#### ASSIGNMENT
Word for word, reproduce all entries below, leaving every picture out.

#### EXCERPTED RECORDS
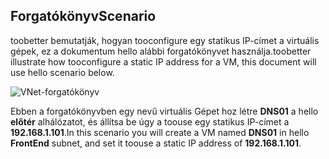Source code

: ## <a name="scenario"></a><span data-ttu-id="3985c-101">Forgatókönyv</span><span class="sxs-lookup"><span data-stu-id="3985c-101">Scenario</span></span>
<span data-ttu-id="3985c-102">toobetter bemutatják, hogyan tooconfigure egy statikus IP-címet a virtuális gépek, ez a dokumentum hello alábbi forgatókönyvet használja.</span><span class="sxs-lookup"><span data-stu-id="3985c-102">toobetter illustrate how tooconfigure a static IP address for a VM, this document will use hello scenario below.</span></span>

![VNet-forgatókönyv](./media/virtual-networks-static-ip-scenario-include/static-ip-scenario.png)

<span data-ttu-id="3985c-104">Ebben a forgatókönyvben egy nevű virtuális Gépet hoz létre **DNS01** a hello **előtér** alhálózatot, és állítsa be úgy a toouse egy statikus IP-címet a **192.168.1.101**.</span><span class="sxs-lookup"><span data-stu-id="3985c-104">In this scenario you will create a VM named **DNS01** in hello **FrontEnd** subnet, and set it toouse a static IP address of **192.168.1.101**.</span></span>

#### SOLVED PROBLEM
Source code

: ## <a name="scenario"></a><span data-ttu-id="3985c-101">Forgatókönyv</span><span class="sxs-lookup"><span data-stu-id="3985c-101">Scenario</span></span>
<span data-ttu-id="3985c-102">toobetter bemutatják, hogyan tooconfigure egy statikus IP-címet a virtuális gépek, ez a dokumentum hello alábbi forgatókönyvet használja.</span><span class="sxs-lookup"><span data-stu-id="3985c-102">toobetter illustrate how tooconfigure a static IP address for a VM, this document will use hello scenario below.</span></span>

![VNet-forgatókönyv](./media/virtual-networks-static-ip-scenario-include/static-ip-scenario.png)

<span data-ttu-id="3985c-104">Ebben a forgatókönyvben egy nevű virtuális Gépet hoz létre **DNS01** a hello **előtér** alhálózatot, és állítsa be úgy a toouse egy statikus IP-címet a **192.168.1.101**.</span><span class="sxs-lookup"><span data-stu-id="3985c-104">In this scenario you will create a VM named **DNS01** in hello **FrontEnd** subnet, and set it toouse a static IP address of **192.168.1.101**.</span></span>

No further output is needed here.